[[ SOURCE DATA, beginning ]]

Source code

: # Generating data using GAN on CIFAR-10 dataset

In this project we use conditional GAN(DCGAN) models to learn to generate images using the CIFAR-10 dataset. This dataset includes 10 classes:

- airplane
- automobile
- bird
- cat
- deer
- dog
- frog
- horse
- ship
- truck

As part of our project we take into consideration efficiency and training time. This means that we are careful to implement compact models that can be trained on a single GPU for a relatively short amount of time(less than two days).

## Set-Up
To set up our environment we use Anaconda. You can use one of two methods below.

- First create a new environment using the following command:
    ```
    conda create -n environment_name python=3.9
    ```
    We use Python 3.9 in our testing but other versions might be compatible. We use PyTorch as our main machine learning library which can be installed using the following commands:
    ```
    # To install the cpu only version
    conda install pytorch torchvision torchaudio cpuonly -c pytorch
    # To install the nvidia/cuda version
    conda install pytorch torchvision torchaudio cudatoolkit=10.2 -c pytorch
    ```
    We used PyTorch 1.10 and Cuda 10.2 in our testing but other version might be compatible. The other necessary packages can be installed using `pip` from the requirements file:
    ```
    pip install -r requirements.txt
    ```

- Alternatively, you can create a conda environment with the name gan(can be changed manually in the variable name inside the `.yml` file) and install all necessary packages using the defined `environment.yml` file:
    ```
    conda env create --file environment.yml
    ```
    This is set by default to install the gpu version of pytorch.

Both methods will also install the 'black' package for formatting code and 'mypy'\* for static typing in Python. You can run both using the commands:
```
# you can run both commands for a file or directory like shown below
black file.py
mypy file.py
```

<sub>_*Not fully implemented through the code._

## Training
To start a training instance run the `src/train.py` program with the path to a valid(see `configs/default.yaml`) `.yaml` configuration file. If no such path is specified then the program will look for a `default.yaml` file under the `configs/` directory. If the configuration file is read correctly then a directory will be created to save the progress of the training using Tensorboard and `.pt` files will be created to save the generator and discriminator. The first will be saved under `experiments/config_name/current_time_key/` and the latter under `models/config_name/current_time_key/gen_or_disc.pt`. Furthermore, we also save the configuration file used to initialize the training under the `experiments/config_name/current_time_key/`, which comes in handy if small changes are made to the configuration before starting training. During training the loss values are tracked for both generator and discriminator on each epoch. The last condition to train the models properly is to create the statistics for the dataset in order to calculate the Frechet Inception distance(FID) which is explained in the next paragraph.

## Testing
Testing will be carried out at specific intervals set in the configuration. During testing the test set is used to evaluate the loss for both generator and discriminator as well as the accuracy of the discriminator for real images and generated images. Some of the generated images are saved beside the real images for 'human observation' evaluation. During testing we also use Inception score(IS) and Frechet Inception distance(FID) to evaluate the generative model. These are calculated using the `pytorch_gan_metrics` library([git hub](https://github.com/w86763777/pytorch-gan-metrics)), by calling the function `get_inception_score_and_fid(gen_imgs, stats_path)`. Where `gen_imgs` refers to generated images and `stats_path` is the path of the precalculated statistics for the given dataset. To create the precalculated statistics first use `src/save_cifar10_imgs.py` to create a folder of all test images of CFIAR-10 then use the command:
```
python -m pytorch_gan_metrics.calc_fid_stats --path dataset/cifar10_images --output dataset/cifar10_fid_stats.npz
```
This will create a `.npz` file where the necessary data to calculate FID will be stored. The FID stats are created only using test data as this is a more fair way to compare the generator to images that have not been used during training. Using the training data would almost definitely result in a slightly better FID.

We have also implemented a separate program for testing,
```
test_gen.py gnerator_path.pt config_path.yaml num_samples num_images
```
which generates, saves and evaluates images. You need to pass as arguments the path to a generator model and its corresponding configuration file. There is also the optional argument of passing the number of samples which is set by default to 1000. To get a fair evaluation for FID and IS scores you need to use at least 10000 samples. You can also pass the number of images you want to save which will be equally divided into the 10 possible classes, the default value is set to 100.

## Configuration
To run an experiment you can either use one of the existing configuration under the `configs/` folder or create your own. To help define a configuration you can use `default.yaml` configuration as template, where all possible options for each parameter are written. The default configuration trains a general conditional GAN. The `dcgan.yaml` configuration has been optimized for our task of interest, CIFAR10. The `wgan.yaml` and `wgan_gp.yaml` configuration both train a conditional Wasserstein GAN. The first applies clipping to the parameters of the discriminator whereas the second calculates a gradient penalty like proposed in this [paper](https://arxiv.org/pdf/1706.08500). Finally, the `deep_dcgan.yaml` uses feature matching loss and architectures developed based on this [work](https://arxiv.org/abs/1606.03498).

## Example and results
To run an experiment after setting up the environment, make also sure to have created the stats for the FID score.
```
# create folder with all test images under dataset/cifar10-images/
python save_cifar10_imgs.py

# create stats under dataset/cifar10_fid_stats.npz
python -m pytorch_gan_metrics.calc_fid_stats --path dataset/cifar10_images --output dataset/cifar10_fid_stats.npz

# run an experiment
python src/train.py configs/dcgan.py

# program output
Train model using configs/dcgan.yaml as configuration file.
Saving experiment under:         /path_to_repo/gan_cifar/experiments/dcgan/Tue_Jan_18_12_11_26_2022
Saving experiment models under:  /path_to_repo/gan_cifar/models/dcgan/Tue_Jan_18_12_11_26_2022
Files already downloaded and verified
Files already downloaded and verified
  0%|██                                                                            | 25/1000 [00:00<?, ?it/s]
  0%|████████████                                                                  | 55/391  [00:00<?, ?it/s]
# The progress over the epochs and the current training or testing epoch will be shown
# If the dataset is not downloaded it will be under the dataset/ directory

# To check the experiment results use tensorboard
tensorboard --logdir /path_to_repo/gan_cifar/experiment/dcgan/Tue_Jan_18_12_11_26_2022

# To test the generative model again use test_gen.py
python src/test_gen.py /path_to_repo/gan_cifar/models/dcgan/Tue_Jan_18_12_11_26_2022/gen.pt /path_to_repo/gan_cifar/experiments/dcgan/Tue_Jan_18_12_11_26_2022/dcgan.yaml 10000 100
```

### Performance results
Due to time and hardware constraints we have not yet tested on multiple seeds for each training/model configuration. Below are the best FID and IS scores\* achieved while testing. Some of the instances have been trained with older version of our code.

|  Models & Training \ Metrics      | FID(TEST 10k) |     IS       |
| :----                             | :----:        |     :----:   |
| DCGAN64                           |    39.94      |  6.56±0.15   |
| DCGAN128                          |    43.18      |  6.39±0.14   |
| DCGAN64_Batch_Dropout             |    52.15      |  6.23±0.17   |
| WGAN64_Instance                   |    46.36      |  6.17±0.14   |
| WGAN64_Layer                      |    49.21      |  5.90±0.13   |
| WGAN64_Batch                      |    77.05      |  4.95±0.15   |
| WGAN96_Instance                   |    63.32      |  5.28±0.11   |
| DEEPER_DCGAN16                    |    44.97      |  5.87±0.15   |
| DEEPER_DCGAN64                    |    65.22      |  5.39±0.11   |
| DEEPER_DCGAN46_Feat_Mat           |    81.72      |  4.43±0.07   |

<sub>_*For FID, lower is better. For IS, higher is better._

[[ SOURCE DATA, end ]]

• **EXERCISE DIRECTIONS**:
Once you have read the data above, print all of it again exactly.

• **ANSWER SPACE**:
Source code

: # Generating data using GAN on CIFAR-10 dataset

In this project we use conditional GAN(DCGAN) models to learn to generate images using the CIFAR-10 dataset. This dataset includes 10 classes:

- airplane
- automobile
- bird
- cat
- deer
- dog
- frog
- horse
- ship
- truck

As part of our project we take into consideration efficiency and training time. This means that we are careful to implement compact models that can be trained on a single GPU for a relatively short amount of time(less than two days).

## Set-Up
To set up our environment we use Anaconda. You can use one of two methods below.

- First create a new environment using the following command:
    ```
    conda create -n environment_name python=3.9
    ```
    We use Python 3.9 in our testing but other versions might be compatible. We use PyTorch as our main machine learning library which can be installed using the following commands:
    ```
    # To install the cpu only version
    conda install pytorch torchvision torchaudio cpuonly -c pytorch
    # To install the nvidia/cuda version
    conda install pytorch torchvision torchaudio cudatoolkit=10.2 -c pytorch
    ```
    We used PyTorch 1.10 and Cuda 10.2 in our testing but other version might be compatible. The other necessary packages can be installed using `pip` from the requirements file:
    ```
    pip install -r requirements.txt
    ```

- Alternatively, you can create a conda environment with the name gan(can be changed manually in the variable name inside the `.yml` file) and install all necessary packages using the defined `environment.yml` file:
    ```
    conda env create --file environment.yml
    ```
    This is set by default to install the gpu version of pytorch.

Both methods will also install the 'black' package for formatting code and 'mypy'\* for static typing in Python. You can run both using the commands:
```
# you can run both commands for a file or directory like shown below
black file.py
mypy file.py
```

<sub>_*Not fully implemented through the code._

## Training
To start a training instance run the `src/train.py` program with the path to a valid(see `configs/default.yaml`) `.yaml` configuration file. If no such path is specified then the program will look for a `default.yaml` file under the `configs/` directory. If the configuration file is read correctly then a directory will be created to save the progress of the training using Tensorboard and `.pt` files will be created to save the generator and discriminator. The first will be saved under `experiments/config_name/current_time_key/` and the latter under `models/config_name/current_time_key/gen_or_disc.pt`. Furthermore, we also save the configuration file used to initialize the training under the `experiments/config_name/current_time_key/`, which comes in handy if small changes are made to the configuration before starting training. During training the loss values are tracked for both generator and discriminator on each epoch. The last condition to train the models properly is to create the statistics for the dataset in order to calculate the Frechet Inception distance(FID) which is explained in the next paragraph.

## Testing
Testing will be carried out at specific intervals set in the configuration. During testing the test set is used to evaluate the loss for both generator and discriminator as well as the accuracy of the discriminator for real images and generated images. Some of the generated images are saved beside the real images for 'human observation' evaluation. During testing we also use Inception score(IS) and Frechet Inception distance(FID) to evaluate the generative model. These are calculated using the `pytorch_gan_metrics` library([git hub](https://github.com/w86763777/pytorch-gan-metrics)), by calling the function `get_inception_score_and_fid(gen_imgs, stats_path)`. Where `gen_imgs` refers to generated images and `stats_path` is the path of the precalculated statistics for the given dataset. To create the precalculated statistics first use `src/save_cifar10_imgs.py` to create a folder of all test images of CFIAR-10 then use the command:
```
python -m pytorch_gan_metrics.calc_fid_stats --path dataset/cifar10_images --output dataset/cifar10_fid_stats.npz
```
This will create a `.npz` file where the necessary data to calculate FID will be stored. The FID stats are created only using test data as this is a more fair way to compare the generator to images that have not been used during training. Using the training data would almost definitely result in a slightly better FID.

We have also implemented a separate program for testing,
```
test_gen.py gnerator_path.pt config_path.yaml num_samples num_images
```
which generates, saves and evaluates images. You need to pass as arguments the path to a generator model and its corresponding configuration file. There is also the optional argument of passing the number of samples which is set by default to 1000. To get a fair evaluation for FID and IS scores you need to use at least 10000 samples. You can also pass the number of images you want to save which will be equally divided into the 10 possible classes, the default value is set to 100.

## Configuration
To run an experiment you can either use one of the existing configuration under the `configs/` folder or create your own. To help define a configuration you can use `default.yaml` configuration as template, where all possible options for each parameter are written. The default configuration trains a general conditional GAN. The `dcgan.yaml` configuration has been optimized for our task of interest, CIFAR10. The `wgan.yaml` and `wgan_gp.yaml` configuration both train a conditional Wasserstein GAN. The first applies clipping to the parameters of the discriminator whereas the second calculates a gradient penalty like proposed in this [paper](https://arxiv.org/pdf/1706.08500). Finally, the `deep_dcgan.yaml` uses feature matching loss and architectures developed based on this [work](https://arxiv.org/abs/1606.03498).

## Example and results
To run an experiment after setting up the environment, make also sure to have created the stats for the FID score.
```
# create folder with all test images under dataset/cifar10-images/
python save_cifar10_imgs.py

# create stats under dataset/cifar10_fid_stats.npz
python -m pytorch_gan_metrics.calc_fid_stats --path dataset/cifar10_images --output dataset/cifar10_fid_stats.npz

# run an experiment
python src/train.py configs/dcgan.py

# program output
Train model using configs/dcgan.yaml as configuration file.
Saving experiment under:         /path_to_repo/gan_cifar/experiments/dcgan/Tue_Jan_18_12_11_26_2022
Saving experiment models under:  /path_to_repo/gan_cifar/models/dcgan/Tue_Jan_18_12_11_26_2022
Files already downloaded and verified
Files already downloaded and verified
  0%|██                                                                            | 25/1000 [00:00<?, ?it/s]
  0%|████████████                                                                  | 55/391  [00:00<?, ?it/s]
# The progress over the epochs and the current training or testing epoch will be shown
# If the dataset is not downloaded it will be under the dataset/ directory

# To check the experiment results use tensorboard
tensorboard --logdir /path_to_repo/gan_cifar/experiment/dcgan/Tue_Jan_18_12_11_26_2022

# To test the generative model again use test_gen.py
python src/test_gen.py /path_to_repo/gan_cifar/models/dcgan/Tue_Jan_18_12_11_26_2022/gen.pt /path_to_repo/gan_cifar/experiments/dcgan/Tue_Jan_18_12_11_26_2022/dcgan.yaml 10000 100
```

### Performance results
Due to time and hardware constraints we have not yet tested on multiple seeds for each training/model configuration. Below are the best FID and IS scores\* achieved while testing. Some of the instances have been trained with older version of our code.

|  Models & Training \ Metrics      | FID(TEST 10k) |     IS       |
| :----                             | :----:        |     :----:   |
| DCGAN64                           |    39.94      |  6.56±0.15   |
| DCGAN128                          |    43.18      |  6.39±0.14   |
| DCGAN64_Batch_Dropout             |    52.15      |  6.23±0.17   |
| WGAN64_Instance                   |    46.36      |  6.17±0.14   |
| WGAN64_Layer                      |    49.21      |  5.90±0.13   |
| WGAN64_Batch                      |    77.05      |  4.95±0.15   |
| WGAN96_Instance                   |    63.32      |  5.28±0.11   |
| DEEPER_DCGAN16                    |    44.97      |  5.87±0.15   |
| DEEPER_DCGAN64                    |    65.22      |  5.39±0.11   |
| DEEPER_DCGAN46_Feat_Mat           |    81.72      |  4.43±0.07   |

<sub>_*For FID, lower is better. For IS, higher is better._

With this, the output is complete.